Salama Ismail

Personal information
- Full name: Salama Abdel Raouf Zenhoum Ismail
- National team: Egypt
- Born: 30 September 1986 (age 39) Cairo, Egypt
- Height: 1.74 m (5 ft 9 in)
- Weight: 63 kg (139 lb)

Sport
- Sport: Swimming
- Strokes: Breaststroke
- Club: Zohour Sporting Club

Medal record
Women's swimming
Representing Egypt
All-Africa Games
| Silver medal – second place | 2003 Abuja | 100 m breaststroke |
| Silver medal – second place | 2003 Abuja | 200 m breaststroke |
| Silver medal – second place | 2003 Abuja | 200 m medley |
| Bronze medal – third place | 2003 Abuja | 50 m breaststroke |

= Salama Ismail =

Egyptian swimmer (born 1986)

Salma Abdel Raouf Zenhoum Ismail (سلمى عبد الرؤوف زينهم اسماعيل; born September 30, 1986) is an Egyptian former swimmer, who specialized in breaststroke events. She currently holds three Egyptian records each in the 50, 100, and 200 m breaststroke, and plays simultaneously for Zohour Sporting Club in Cairo, and Dekalb International Training Centre (DITC) in Atlanta, Georgia. She also won a total of four medals (three silver and one bronze) at the 2003 All-Africa Games in Abuja, Nigeria.
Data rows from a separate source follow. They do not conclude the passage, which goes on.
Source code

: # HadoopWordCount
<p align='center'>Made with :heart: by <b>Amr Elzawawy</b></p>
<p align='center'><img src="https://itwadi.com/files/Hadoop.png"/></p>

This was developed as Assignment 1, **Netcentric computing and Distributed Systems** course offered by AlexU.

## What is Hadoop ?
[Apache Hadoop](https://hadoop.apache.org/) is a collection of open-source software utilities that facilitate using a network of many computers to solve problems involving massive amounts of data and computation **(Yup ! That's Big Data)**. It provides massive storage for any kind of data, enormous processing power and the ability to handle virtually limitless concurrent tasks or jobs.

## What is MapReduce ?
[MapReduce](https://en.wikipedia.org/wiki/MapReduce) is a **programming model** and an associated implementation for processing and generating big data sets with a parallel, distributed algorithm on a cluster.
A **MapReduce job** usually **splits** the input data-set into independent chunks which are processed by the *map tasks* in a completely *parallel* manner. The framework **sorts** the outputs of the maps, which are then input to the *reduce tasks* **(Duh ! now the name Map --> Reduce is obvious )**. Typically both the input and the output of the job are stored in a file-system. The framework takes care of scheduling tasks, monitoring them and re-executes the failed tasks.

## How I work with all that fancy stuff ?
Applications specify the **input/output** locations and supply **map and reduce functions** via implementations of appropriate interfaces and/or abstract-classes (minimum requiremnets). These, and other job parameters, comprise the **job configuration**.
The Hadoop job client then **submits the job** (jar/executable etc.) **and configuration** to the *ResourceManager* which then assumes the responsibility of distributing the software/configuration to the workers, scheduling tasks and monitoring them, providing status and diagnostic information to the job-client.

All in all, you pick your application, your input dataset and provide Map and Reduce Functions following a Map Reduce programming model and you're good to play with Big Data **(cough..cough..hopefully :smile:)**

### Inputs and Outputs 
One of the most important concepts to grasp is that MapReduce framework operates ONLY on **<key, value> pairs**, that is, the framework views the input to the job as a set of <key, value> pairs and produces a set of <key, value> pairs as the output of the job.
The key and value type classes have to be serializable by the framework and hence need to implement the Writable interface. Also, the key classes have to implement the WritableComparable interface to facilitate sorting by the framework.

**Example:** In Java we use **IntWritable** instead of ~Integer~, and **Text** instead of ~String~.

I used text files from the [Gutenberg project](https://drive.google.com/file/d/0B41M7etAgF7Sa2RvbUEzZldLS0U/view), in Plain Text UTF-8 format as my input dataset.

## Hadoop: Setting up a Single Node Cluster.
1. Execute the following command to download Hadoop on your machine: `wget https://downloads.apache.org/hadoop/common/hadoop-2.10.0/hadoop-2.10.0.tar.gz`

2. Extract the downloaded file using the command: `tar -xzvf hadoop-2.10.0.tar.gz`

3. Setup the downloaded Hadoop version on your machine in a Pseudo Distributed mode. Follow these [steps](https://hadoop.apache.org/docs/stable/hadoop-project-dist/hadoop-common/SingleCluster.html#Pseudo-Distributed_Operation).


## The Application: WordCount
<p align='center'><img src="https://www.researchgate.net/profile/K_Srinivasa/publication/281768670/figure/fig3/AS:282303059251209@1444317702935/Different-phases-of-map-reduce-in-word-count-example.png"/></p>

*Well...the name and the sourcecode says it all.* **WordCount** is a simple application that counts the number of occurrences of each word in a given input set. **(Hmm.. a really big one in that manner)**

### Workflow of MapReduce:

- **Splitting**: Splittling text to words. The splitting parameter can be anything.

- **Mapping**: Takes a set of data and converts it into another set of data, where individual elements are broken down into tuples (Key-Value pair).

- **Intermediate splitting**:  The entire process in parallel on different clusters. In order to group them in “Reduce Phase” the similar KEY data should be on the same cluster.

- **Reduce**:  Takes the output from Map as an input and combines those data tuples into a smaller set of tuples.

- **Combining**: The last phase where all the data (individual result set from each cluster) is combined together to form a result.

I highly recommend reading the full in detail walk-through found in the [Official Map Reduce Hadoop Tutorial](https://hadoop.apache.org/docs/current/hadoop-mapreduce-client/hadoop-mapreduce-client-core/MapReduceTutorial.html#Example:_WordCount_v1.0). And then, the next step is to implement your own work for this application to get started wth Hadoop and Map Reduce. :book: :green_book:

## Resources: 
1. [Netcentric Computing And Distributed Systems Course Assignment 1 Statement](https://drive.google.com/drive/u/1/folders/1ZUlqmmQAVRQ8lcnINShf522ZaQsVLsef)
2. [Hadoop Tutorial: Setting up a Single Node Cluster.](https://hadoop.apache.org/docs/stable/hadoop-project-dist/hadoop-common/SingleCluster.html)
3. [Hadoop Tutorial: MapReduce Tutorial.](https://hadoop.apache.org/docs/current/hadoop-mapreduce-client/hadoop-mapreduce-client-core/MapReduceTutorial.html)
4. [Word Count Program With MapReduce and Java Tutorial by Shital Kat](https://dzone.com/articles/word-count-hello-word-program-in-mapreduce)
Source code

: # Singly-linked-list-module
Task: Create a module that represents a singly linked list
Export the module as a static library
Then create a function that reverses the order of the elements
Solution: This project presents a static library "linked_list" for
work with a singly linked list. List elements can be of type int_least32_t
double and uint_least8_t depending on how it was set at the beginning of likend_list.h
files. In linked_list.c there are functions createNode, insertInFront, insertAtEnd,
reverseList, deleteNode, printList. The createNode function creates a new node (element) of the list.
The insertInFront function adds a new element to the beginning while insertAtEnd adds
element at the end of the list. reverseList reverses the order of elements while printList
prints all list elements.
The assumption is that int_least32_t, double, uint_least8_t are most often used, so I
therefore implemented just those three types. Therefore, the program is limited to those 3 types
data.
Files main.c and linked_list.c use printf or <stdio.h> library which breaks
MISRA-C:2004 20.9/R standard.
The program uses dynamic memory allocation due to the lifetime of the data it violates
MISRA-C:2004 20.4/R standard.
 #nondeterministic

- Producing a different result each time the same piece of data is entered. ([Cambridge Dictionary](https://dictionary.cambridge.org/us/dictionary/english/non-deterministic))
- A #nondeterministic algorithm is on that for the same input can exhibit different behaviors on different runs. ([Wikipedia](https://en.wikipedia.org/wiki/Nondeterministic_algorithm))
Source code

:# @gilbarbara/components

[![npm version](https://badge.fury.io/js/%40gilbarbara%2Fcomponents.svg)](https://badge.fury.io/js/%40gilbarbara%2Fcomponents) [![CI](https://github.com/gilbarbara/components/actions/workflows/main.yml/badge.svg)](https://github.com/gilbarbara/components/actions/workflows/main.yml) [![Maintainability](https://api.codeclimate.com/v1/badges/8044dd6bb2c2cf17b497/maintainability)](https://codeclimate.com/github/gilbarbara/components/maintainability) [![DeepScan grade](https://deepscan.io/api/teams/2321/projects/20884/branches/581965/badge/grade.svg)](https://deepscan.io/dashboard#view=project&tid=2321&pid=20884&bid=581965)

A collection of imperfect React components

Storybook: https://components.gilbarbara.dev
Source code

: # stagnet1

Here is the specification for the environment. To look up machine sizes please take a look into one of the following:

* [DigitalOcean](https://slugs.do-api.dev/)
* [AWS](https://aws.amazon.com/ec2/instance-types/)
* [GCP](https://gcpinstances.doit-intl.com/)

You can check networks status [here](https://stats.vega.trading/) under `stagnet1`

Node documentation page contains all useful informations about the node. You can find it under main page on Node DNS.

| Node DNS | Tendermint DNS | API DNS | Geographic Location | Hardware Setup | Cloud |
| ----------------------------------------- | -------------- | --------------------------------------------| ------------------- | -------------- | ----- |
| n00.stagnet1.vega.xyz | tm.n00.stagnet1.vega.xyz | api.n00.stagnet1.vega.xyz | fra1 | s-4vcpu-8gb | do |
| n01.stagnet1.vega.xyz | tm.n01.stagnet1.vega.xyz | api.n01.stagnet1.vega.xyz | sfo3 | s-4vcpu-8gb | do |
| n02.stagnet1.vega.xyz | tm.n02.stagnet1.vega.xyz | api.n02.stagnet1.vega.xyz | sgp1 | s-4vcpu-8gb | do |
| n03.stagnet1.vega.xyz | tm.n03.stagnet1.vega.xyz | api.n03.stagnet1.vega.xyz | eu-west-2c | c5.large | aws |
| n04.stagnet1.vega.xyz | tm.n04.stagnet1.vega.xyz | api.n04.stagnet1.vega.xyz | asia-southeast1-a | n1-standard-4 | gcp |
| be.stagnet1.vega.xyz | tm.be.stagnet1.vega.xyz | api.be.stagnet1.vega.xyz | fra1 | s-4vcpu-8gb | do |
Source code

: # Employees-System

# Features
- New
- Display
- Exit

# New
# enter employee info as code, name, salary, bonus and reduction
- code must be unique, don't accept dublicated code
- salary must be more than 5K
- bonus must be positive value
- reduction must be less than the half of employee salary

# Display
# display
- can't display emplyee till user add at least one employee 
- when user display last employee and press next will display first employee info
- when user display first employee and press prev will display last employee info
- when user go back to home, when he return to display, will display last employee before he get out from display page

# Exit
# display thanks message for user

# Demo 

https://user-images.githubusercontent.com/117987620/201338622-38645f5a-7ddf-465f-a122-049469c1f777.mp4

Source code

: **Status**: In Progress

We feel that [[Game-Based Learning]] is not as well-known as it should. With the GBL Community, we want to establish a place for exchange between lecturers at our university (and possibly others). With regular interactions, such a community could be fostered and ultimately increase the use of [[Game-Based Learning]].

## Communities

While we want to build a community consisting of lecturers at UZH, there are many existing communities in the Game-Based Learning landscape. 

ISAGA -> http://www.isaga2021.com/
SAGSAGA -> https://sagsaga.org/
Ismail qualified for the women's 100 m breaststroke, as Egypt's only female swimmer, at the 2004 Summer Olympics in Athens. She cleared a FINA B-standard entry time of 1:11.83 from the All-Africa Games in Abuja, Nigeria. She challenged seven other swimmers in heat three, including 15-year-olds Annabelle Carey of New Zealand and Lee Ji-Young of South Korea. She raced to third place by 0.26 of a second ahead of Argentina's Javiera Salcedo, outside her entry time of 1:12.20. Ismail failed to advance into the semifinals, as she placed twenty-eighth overall in the preliminaries.